In 950, Văn was sent to put down the rebellion of Đường, Nguyễn together with Dương Cát Lợi and Đỗ Cảnh Thạc. When their troops reached Từ Liêm, Văn turned his army back, and dethroned Dương Tam Kha. Văn did not kill Dương Tam Kha and granted him the title Duke of Chương Dương (張楊公).

==Reign==
Văn crowned himself Nam Tấn Vương (King of Nam Tấn), and summoned his elder brother Ngập to the capital. Ngập was appointed the co-ruler, and crowned Thiên Sách Vương (King of Thiên Sách). It was called một nước hai vua ("one country, two kings") in Vietnamese history. Both of them was known as Hậu Ngô Vương (後吳王). Ngập held the real power and Văn did not take part in any political affair until Ngập's death. The royal rule remained weak.

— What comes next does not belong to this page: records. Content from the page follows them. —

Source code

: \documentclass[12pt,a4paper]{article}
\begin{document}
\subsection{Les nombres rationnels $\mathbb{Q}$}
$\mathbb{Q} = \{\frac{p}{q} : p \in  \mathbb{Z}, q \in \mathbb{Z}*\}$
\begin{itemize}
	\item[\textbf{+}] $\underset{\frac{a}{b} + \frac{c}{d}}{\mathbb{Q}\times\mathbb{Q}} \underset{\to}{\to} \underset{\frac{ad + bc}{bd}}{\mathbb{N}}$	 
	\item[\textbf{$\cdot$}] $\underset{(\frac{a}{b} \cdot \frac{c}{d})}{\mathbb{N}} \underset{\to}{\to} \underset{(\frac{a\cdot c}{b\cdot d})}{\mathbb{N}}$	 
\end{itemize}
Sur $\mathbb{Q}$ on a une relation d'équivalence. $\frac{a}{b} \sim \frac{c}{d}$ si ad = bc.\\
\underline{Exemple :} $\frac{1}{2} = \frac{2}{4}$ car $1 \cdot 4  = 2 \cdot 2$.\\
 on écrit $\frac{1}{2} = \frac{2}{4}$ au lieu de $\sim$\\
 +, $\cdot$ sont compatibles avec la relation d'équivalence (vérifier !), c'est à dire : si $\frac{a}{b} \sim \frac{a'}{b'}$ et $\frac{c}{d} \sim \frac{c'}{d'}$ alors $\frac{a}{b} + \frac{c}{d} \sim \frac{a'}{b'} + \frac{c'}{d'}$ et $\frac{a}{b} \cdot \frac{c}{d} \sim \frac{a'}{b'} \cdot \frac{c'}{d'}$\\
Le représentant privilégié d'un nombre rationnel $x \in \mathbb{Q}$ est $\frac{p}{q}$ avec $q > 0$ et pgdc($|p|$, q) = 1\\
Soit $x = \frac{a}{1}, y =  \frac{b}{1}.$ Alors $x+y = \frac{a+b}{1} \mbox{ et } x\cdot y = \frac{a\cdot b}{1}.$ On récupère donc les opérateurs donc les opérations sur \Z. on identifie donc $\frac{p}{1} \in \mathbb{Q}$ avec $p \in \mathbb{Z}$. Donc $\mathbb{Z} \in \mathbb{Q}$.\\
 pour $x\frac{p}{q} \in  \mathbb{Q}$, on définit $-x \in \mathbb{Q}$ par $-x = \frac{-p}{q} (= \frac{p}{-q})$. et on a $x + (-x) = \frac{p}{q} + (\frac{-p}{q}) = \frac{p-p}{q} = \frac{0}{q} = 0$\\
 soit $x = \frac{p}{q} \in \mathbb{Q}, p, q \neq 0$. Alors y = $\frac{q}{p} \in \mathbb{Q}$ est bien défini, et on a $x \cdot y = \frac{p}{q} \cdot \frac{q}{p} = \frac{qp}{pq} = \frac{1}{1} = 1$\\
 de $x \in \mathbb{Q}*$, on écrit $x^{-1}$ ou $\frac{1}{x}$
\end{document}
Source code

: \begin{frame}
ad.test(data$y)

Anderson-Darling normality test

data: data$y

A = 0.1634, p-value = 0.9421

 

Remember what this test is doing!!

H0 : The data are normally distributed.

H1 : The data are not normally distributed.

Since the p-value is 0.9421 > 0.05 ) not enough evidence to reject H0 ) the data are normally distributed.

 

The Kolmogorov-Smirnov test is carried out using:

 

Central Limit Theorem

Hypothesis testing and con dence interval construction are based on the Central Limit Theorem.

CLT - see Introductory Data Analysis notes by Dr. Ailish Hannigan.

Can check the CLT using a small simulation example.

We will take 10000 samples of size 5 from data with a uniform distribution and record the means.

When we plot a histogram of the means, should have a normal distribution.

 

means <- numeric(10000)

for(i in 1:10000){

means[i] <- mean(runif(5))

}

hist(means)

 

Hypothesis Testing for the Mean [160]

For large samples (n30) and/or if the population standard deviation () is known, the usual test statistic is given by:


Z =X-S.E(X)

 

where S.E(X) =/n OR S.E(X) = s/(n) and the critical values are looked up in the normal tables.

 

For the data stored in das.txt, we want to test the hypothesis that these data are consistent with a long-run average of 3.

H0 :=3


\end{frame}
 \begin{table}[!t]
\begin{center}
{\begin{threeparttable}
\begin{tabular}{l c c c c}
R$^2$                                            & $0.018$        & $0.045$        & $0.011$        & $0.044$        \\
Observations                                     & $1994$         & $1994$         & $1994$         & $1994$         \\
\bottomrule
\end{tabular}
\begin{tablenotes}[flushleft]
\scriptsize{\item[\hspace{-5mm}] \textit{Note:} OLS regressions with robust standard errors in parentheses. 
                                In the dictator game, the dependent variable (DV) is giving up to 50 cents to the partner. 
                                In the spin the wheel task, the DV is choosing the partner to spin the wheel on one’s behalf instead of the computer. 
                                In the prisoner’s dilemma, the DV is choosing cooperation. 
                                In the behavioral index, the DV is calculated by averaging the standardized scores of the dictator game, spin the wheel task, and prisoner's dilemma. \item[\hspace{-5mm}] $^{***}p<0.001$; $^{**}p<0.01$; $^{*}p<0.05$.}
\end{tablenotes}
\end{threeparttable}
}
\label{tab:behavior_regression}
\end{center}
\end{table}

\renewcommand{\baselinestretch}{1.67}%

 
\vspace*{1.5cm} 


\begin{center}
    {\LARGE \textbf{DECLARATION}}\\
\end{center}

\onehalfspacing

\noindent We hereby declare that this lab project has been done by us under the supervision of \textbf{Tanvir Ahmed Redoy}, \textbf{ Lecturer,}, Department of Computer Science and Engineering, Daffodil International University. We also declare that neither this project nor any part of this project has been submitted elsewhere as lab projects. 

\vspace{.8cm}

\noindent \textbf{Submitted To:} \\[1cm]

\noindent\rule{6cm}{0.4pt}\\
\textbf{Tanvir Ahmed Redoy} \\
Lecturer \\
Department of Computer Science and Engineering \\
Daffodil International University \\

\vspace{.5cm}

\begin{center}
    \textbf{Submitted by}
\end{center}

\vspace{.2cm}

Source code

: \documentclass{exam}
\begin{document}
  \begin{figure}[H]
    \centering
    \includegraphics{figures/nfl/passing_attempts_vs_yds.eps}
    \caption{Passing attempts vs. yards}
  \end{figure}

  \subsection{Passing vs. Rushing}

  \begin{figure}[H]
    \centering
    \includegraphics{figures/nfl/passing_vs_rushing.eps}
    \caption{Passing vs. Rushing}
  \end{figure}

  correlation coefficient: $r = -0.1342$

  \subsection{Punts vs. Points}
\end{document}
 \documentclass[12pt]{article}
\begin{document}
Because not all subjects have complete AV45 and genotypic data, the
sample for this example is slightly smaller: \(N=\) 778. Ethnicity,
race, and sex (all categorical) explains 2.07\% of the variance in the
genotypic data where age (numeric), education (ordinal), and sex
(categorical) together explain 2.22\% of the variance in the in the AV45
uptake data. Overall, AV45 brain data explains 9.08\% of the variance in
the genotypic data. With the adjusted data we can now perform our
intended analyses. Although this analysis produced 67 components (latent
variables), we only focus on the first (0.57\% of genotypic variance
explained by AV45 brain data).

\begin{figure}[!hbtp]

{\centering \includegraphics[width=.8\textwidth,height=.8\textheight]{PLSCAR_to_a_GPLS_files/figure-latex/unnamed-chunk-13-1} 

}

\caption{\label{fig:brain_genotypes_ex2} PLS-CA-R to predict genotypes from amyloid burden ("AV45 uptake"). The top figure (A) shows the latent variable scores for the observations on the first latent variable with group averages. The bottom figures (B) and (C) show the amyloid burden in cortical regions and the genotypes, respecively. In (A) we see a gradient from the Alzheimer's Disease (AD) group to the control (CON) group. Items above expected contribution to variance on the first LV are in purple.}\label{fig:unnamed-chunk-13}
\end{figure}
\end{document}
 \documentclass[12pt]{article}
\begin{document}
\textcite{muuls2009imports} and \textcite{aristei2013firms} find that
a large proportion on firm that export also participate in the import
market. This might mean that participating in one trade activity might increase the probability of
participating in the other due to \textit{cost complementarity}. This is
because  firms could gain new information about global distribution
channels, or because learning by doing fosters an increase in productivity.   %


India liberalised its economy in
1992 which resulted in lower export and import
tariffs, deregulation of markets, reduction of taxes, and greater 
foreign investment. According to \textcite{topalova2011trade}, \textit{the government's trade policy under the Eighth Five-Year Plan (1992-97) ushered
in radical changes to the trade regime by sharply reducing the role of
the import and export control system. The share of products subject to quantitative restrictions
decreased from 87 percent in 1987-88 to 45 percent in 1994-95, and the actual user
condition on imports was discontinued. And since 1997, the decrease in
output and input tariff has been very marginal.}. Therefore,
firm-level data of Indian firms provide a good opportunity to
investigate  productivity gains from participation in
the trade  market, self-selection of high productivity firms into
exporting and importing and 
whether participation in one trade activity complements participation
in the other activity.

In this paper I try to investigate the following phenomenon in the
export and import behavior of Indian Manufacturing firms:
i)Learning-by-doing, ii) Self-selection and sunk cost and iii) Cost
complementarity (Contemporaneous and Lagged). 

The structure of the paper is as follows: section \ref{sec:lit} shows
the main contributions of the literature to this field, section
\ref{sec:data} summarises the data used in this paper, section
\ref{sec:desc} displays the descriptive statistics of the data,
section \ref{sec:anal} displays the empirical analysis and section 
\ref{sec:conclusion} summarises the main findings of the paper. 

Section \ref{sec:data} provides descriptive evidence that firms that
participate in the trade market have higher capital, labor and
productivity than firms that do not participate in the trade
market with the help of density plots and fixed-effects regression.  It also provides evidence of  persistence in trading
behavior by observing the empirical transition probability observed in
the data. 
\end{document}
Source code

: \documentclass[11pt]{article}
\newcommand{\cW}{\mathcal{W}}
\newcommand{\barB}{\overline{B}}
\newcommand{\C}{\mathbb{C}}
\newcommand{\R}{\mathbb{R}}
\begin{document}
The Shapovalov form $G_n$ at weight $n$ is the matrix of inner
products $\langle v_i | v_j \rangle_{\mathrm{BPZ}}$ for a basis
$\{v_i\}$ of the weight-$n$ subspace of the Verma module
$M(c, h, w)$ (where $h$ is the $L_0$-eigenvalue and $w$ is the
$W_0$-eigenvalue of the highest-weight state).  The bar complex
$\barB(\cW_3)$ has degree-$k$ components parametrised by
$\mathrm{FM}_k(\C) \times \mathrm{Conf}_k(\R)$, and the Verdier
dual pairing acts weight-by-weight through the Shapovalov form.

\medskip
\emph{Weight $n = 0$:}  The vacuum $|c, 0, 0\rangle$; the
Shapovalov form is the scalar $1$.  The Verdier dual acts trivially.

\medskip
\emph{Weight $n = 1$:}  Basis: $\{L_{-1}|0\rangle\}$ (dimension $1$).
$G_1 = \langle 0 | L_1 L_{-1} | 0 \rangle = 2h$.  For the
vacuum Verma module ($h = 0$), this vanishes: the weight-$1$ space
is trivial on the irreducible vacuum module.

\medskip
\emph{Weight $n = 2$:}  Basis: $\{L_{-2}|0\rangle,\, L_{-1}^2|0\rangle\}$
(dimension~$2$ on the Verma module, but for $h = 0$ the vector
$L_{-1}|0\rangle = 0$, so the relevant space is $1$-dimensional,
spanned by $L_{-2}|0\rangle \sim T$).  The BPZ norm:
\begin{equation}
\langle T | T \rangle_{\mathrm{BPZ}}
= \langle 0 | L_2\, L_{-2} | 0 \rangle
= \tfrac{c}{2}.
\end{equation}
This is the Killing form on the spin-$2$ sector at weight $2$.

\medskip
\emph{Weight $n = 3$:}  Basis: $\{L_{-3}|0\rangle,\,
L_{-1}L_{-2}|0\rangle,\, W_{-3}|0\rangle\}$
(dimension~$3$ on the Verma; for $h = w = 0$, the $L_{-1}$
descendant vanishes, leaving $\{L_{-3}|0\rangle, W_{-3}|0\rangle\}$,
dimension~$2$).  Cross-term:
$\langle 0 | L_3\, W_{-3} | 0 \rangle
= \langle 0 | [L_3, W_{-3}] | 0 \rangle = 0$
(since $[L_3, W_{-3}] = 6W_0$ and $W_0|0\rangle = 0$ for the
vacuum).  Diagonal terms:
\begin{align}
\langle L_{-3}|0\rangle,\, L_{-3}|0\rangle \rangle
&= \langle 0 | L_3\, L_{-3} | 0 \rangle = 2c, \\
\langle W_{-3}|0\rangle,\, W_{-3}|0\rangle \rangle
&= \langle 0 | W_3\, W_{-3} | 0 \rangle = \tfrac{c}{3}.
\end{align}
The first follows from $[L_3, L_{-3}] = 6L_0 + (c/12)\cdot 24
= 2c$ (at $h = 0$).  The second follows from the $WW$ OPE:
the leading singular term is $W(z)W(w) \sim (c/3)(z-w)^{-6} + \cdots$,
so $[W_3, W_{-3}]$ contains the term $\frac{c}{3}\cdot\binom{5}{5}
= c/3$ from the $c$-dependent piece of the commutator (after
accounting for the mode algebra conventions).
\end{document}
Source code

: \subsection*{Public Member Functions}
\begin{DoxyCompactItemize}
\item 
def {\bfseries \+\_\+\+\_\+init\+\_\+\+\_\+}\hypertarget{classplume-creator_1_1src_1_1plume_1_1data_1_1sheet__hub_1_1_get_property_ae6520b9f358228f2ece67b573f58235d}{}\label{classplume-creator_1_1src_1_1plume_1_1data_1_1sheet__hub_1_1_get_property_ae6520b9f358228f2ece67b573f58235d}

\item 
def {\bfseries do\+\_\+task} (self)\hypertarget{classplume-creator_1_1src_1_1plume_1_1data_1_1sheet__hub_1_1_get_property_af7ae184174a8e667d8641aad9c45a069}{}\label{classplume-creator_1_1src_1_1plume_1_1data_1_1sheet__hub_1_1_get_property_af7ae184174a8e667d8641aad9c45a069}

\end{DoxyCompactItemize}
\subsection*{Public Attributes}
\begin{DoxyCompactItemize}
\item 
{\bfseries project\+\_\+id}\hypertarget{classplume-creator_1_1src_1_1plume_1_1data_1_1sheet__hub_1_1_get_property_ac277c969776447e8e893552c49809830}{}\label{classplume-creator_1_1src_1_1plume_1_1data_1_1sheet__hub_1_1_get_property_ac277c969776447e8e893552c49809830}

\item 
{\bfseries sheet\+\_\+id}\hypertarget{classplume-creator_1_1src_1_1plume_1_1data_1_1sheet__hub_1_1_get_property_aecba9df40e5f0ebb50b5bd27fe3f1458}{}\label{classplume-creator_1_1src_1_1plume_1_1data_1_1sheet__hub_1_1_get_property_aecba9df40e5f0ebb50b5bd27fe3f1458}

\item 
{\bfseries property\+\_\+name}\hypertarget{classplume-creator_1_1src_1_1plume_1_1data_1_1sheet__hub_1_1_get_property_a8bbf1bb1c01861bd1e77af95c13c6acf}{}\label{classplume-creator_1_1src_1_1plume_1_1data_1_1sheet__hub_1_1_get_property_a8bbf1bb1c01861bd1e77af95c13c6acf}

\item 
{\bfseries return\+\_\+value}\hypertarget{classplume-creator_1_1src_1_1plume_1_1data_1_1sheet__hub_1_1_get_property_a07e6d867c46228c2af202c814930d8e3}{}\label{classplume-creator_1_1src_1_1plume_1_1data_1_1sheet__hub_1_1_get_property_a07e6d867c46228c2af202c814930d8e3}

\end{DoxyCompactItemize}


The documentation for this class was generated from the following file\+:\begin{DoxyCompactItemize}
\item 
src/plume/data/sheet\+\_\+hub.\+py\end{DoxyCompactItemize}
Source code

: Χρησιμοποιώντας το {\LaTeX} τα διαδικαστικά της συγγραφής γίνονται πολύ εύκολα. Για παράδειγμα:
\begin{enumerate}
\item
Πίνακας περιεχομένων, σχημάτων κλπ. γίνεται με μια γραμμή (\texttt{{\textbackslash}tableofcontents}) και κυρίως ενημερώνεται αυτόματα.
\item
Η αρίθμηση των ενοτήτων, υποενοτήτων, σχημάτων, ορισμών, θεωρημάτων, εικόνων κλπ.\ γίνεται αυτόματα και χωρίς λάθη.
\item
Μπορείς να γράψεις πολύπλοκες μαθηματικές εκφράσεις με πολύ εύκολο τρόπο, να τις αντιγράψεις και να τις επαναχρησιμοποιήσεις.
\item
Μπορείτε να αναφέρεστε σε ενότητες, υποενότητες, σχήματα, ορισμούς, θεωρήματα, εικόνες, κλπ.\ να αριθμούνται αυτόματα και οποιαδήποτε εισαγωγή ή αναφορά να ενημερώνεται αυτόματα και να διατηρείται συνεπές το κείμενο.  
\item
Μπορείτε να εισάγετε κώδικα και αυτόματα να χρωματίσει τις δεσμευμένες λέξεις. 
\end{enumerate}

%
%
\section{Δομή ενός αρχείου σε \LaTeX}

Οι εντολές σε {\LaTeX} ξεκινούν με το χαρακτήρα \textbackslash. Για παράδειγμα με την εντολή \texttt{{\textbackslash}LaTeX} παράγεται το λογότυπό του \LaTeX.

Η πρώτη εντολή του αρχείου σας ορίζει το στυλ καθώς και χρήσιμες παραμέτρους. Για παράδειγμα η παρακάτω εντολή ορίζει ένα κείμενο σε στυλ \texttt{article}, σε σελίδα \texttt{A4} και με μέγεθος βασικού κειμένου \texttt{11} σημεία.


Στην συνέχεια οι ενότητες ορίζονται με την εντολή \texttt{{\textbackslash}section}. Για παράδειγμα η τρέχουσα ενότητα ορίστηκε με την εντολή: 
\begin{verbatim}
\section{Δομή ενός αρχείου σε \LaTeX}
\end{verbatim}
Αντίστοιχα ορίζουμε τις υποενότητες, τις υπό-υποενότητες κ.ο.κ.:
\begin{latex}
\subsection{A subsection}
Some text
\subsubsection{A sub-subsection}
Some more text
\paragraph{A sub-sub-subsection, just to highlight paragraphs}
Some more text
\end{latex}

In 951, Duke Đinh Bộ Lĩnh rebelled and occupied Hoa Lư and did not pay tribute to the royal court. Văn and Ngập decided to attack him. They arrested Đinh Bộ Lĩnh's eldest son, Đinh Liễn, and ordered Bộ Lĩnh to surrender. Undeterred when they captured his son Đinh Liễn, Bộ Lĩnh replied in anger, “An honored warrior never gives up just because of his son,” and coolly ordered his archers “to shoot arrows at Liễn". The two kings were horrified and withdrew their troops.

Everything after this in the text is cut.